EXERCISE REQUIREMENTS ::
Your task is to find every line of the data that holds the string "shell" and copy it.

##### RECORDS

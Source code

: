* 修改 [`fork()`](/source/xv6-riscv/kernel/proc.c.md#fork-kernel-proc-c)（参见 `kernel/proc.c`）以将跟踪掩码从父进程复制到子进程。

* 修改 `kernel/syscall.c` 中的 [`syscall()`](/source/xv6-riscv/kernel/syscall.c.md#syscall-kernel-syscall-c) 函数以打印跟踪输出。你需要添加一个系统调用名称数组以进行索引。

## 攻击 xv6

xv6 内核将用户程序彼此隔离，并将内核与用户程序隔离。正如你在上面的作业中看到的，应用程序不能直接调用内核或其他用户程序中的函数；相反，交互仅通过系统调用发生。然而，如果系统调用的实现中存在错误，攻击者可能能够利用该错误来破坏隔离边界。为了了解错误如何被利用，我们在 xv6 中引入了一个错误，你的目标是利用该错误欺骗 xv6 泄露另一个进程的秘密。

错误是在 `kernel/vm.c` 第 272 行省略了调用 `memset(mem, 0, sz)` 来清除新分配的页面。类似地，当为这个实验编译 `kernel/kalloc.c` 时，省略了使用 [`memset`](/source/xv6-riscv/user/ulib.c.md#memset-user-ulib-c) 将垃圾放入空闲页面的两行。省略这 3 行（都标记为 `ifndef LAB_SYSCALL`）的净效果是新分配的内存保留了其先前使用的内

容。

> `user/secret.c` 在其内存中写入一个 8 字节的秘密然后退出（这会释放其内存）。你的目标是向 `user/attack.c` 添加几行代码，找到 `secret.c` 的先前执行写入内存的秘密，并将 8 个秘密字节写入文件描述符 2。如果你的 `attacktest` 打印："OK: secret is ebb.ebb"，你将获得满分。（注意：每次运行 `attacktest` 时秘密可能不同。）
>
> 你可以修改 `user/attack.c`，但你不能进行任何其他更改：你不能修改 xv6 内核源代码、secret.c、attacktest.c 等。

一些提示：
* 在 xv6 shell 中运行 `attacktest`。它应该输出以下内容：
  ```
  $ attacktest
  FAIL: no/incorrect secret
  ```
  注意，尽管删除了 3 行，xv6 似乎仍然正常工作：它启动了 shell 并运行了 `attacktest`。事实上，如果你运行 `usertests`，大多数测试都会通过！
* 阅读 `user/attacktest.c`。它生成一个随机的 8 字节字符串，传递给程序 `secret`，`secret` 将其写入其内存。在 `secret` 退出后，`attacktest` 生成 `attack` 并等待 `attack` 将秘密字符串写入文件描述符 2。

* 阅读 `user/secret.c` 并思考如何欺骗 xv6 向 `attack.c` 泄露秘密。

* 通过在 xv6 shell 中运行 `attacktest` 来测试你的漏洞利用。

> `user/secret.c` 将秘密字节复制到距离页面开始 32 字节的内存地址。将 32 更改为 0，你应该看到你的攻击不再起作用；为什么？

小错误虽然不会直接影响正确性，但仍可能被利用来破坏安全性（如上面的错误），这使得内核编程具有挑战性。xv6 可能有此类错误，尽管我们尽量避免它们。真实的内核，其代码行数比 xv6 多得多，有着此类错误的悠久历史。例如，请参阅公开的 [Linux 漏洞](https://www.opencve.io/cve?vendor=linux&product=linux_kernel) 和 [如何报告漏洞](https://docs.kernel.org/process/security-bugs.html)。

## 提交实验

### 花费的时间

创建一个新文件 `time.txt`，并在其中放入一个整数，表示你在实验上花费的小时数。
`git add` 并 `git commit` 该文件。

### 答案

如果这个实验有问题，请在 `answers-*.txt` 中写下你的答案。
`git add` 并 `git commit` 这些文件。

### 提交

##########

ANSWER FOR THIS EXERCISE ::
* 在 xv6 shell 中运行 `attacktest`。它应该输出以下内容：
  注意，尽管删除了 3 行，xv6 似乎仍然正常工作：它启动了 shell 并运行了 `attacktest`。事实上，如果你运行 `usertests`，大多数测试都会通过！
* 通过在 xv6 shell 中运行 `attacktest` 来测试你的漏洞利用。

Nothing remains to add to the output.